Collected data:
"""
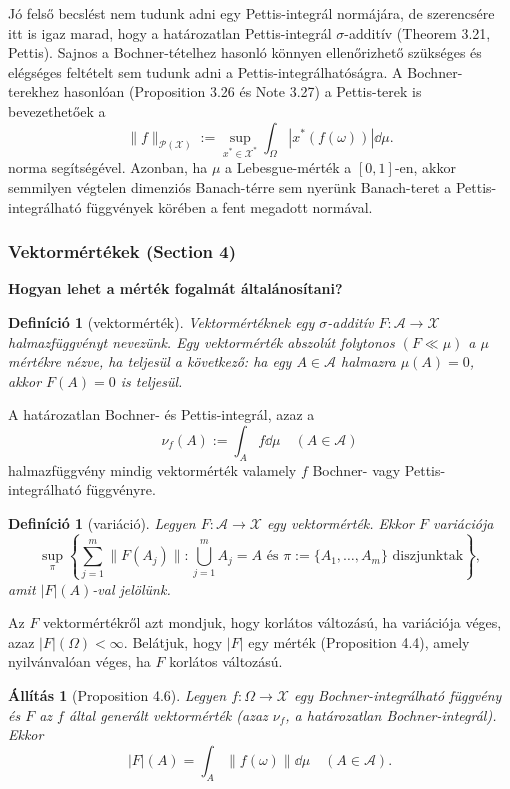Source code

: \documentclass[handout]{beamer} %
\newtheorem{defi}[lem]{Definíció}
\newtheorem{allitas}[lem]{Állítás}
\begin{document}
\begin{frame}
\justifying
Jó felső becslést nem tudunk adni egy Pettis-integrál normájára, de szerencsére itt is igaz marad, hogy a határozatlan Pettis-integrál $\sigma$-additív (Theorem 3.21, Pettis). Sajnos a Bochner-tételhez hasonló könnyen ellenőrizhető szükséges és elégséges feltételt sem tudunk adni a Pettis-integrálhatóságra.
A Bochner-terekhez hasonlóan (Proposition 3.26 és Note 3.27) a Pettis-terek is bevezethetőek a
$$
\|f\|_{\mathcal{P}(\mathcal{X})} := \sup_{x^* \in \mathcal{X}^*} \int_{\Omega} | x^*(f(\omega)) | \dd{\mu}.
$$
norma segítségével. Azonban, ha $\mu$ a Lebesgue-mérték a $[0,1]$-en, akkor semmilyen végtelen dimenziós Banach-térre sem nyerünk Banach-teret a Pettis-integrálható függvények körében a fent megadott normával.
\end{frame}

\begin{frame}
\justifying
\frametitle{Vektormértékek (Section 4)}
\textbf{Hogyan lehet a mérték fogalmát általánosítani?}
\begin{defi}[vektormérték]Vektormértéknek egy $\sigma$-additív  $F \colon \mathcal{A} \to \mathcal{X}$ halmazfüggvényt nevezünk. Egy vektormérték abszolút folytonos $(F \ll \mu)$ a $\mu$ mértékre nézve, ha teljesül a következő: ha egy $A \in \mathcal{A}$ halmazra $\mu(A) = 0$, akkor $F(A)=0$ is teljesül.
\end{defi}
A határozatlan Bochner- és Pettis-integrál, azaz a 
$$\nu_f(A) := \int_{A} f \dd{\mu} \quad (A \in \mathcal{A})$$
halmazfüggvény mindig vektormérték valamely $f$ Bochner- vagy Pettis-integrálható függvényre.
\end{frame}

\begin{frame}
\justifying
\begin{defi}[variáció]
Legyen $F\colon \mathcal{A} \to \mathcal{X}$ egy vektormérték. Ekkor $F$ variációja
$$\sup_{\pi} \left\lbrace \sum^{m}_{j=1} \| F(A_j) \| : \bigcup^{m}_{j=1} A_j = A \text{ és } \pi := \lbrace A_1, \ldots, A_m \rbrace \text{ diszjunktak} \right\rbrace,$$
amit $|F|(A)$-val jelölünk.
\end{defi}
Az $F$ vektormértékről azt mondjuk, hogy korlátos változású, ha variációja véges, azaz $|F|(\Omega) < \infty.$ Belátjuk, hogy $|F|$ egy mérték (Proposition 4.4), amely nyilvánvalóan véges, ha $F$ korlátos változású.
\begin{allitas}[Proposition 4.6] Legyen $f \colon \Omega \to \mathcal{X}$ egy Bochner-integrálható függvény és $F$ az $f$ által generált vektormérték (azaz $\nu_f$, a határozatlan Bochner-integrál). Ekkor 
$$|F|(A) = \int_{A} \| f(\omega) \| \dd{\mu} \quad (A \in \mathcal{A}).$$
\end{allitas}
\end{frame}
\end{document}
"""
From the records above, pull out each line that has "allitas".

§ **WRITTEN SOLUTION**
\newtheorem{allitas}[lem]{Állítás}
\begin{allitas}[Proposition 4.6] Legyen $f \colon \Omega \to \mathcal{X}$ egy Bochner-integrálható függvény és $F$ az $f$ által generált vektormérték (azaz $\nu_f$, a határozatlan Bochner-integrál). Ekkor 
\end{allitas}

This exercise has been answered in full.